WORK ORDER
Write out each line of the entries below that holds the word "таблицы".

DATASET RECORDS
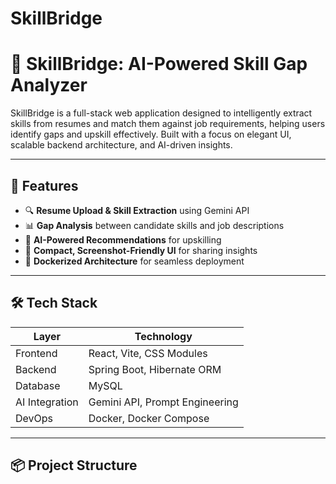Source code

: # SkillBridge

# 🧠 SkillBridge: AI-Powered Skill Gap Analyzer

SkillBridge is a full-stack web application designed to intelligently extract skills from resumes and match them against job requirements, helping users identify gaps and upskill effectively. Built with a focus on elegant UI, scalable backend architecture, and AI-driven insights.

---

## 🚀 Features

- 🔍 **Resume Upload & Skill Extraction** using Gemini API
- 📊 **Gap Analysis** between candidate skills and job descriptions
- 🧠 **AI-Powered Recommendations** for upskilling
- 🧪 **Compact, Screenshot-Friendly UI** for sharing insights
- 🐳 **Dockerized Architecture** for seamless deployment

---

## 🛠️ Tech Stack

| Layer        | Technology                          |
|-------------|--------------------------------------|
| Frontend     | React, Vite, CSS Modules             |
| Backend      | Spring Boot, Hibernate ORM           |
| Database     | MySQL                                |
| AI Integration | Gemini API, Prompt Engineering     |
| DevOps       | Docker, Docker Compose               |

---

## 📦 Project Structure

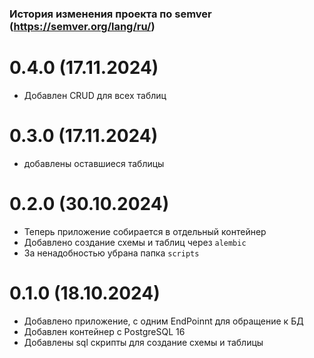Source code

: ### История изменения проекта по semver (https://semver.org/lang/ru/)
# 0.4.0 (17.11.2024)
- Добавлен CRUD для всех таблиц
# 0.3.0 (17.11.2024)
- добавлены оставшиеся таблицы
# 0.2.0 (30.10.2024)
- Теперь приложение собирается в отдельный контейнер
- Добавлено создание схемы и таблиц через `alembic`
- За ненадобностью убрана папка `scripts`
# 0.1.0 (18.10.2024)
- Добавлено приложение, с одним EndPoinnt для обращение к БД
- Добавлен контейнер с PostgreSQL 16
- Добавлены sql скрипты для создание схемы и таблицы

RESPONSE BOX
- добавлены оставшиеся таблицы
- Добавлены sql скрипты для создание схемы и таблицы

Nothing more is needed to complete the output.